• **WHAT IS NEEDED**: Throughout the entries below, report every line where "saved" is found.

[Plain-text document sources]
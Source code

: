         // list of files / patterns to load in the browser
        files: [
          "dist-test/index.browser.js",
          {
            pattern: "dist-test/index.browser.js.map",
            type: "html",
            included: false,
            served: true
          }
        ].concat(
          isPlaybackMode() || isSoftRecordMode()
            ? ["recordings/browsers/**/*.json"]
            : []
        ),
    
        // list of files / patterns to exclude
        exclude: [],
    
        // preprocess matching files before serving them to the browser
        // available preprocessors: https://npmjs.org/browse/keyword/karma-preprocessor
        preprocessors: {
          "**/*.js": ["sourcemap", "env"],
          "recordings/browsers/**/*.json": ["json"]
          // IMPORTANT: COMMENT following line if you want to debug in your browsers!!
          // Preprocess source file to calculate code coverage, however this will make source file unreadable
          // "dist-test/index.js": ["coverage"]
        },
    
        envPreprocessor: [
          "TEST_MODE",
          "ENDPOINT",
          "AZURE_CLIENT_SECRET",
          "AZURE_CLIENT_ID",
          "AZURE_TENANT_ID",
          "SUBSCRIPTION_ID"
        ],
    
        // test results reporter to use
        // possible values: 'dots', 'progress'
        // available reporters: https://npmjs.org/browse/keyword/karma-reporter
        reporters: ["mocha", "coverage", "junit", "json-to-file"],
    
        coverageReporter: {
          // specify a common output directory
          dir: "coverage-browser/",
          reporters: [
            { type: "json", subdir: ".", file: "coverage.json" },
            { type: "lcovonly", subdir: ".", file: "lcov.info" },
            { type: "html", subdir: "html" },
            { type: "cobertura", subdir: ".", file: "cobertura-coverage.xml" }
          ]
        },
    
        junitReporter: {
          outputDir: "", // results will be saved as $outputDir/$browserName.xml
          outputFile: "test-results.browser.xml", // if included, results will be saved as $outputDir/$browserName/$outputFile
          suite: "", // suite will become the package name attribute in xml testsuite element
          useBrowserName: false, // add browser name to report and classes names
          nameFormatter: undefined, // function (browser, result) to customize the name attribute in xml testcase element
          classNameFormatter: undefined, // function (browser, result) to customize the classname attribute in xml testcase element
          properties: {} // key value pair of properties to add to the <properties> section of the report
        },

---

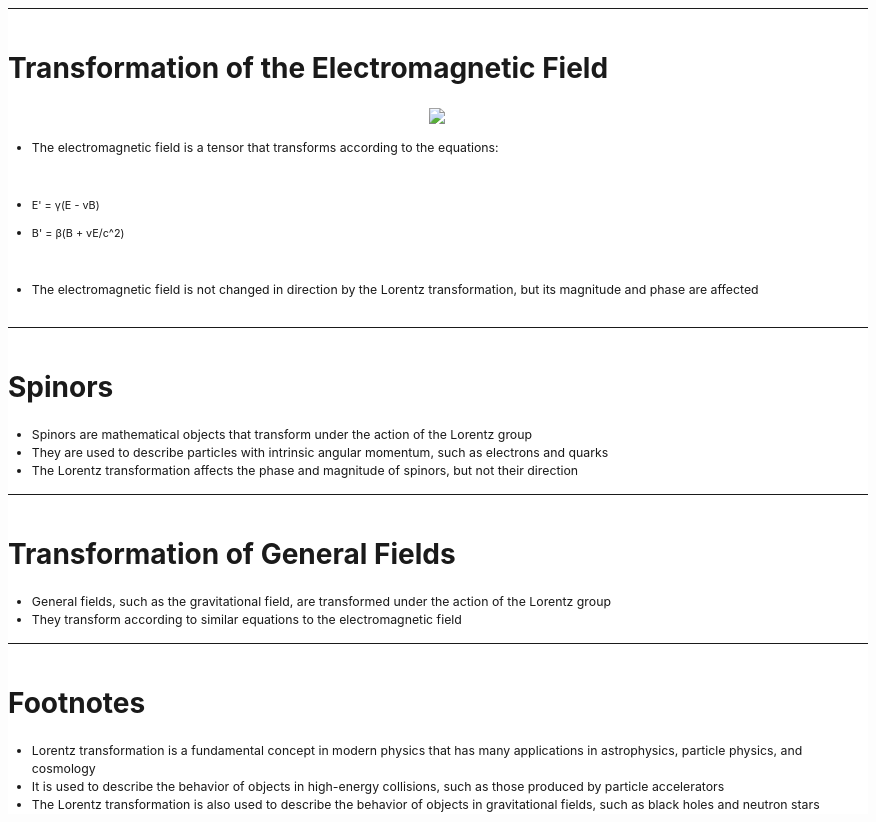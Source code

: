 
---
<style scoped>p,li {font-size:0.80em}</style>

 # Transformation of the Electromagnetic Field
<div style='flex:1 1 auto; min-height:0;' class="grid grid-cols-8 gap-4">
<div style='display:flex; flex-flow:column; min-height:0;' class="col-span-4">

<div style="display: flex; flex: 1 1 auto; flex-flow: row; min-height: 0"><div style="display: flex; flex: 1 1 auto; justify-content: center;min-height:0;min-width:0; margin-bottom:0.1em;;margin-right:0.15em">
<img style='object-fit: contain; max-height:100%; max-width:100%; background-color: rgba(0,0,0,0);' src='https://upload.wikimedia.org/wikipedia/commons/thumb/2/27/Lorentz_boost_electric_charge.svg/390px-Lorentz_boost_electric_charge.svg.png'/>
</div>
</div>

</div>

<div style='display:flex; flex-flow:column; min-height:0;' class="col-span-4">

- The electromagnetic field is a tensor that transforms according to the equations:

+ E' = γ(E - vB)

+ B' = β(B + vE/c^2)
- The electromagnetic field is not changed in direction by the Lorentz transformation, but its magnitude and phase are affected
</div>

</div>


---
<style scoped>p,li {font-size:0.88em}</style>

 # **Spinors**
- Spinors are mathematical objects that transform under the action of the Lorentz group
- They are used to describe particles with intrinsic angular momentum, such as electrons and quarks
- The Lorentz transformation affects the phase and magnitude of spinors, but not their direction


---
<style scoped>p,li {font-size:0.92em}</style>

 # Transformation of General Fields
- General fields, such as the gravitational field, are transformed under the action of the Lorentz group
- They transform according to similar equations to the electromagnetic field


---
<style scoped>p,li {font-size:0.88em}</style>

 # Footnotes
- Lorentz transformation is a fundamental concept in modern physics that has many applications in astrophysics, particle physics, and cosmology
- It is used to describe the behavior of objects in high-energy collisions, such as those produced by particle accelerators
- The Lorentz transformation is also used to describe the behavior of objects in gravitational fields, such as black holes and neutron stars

• **ANSWER**:
          outputDir: "", // results will be saved as $outputDir/$browserName.xml
          outputFile: "test-results.browser.xml", // if included, results will be saved as $outputDir/$browserName/$outputFile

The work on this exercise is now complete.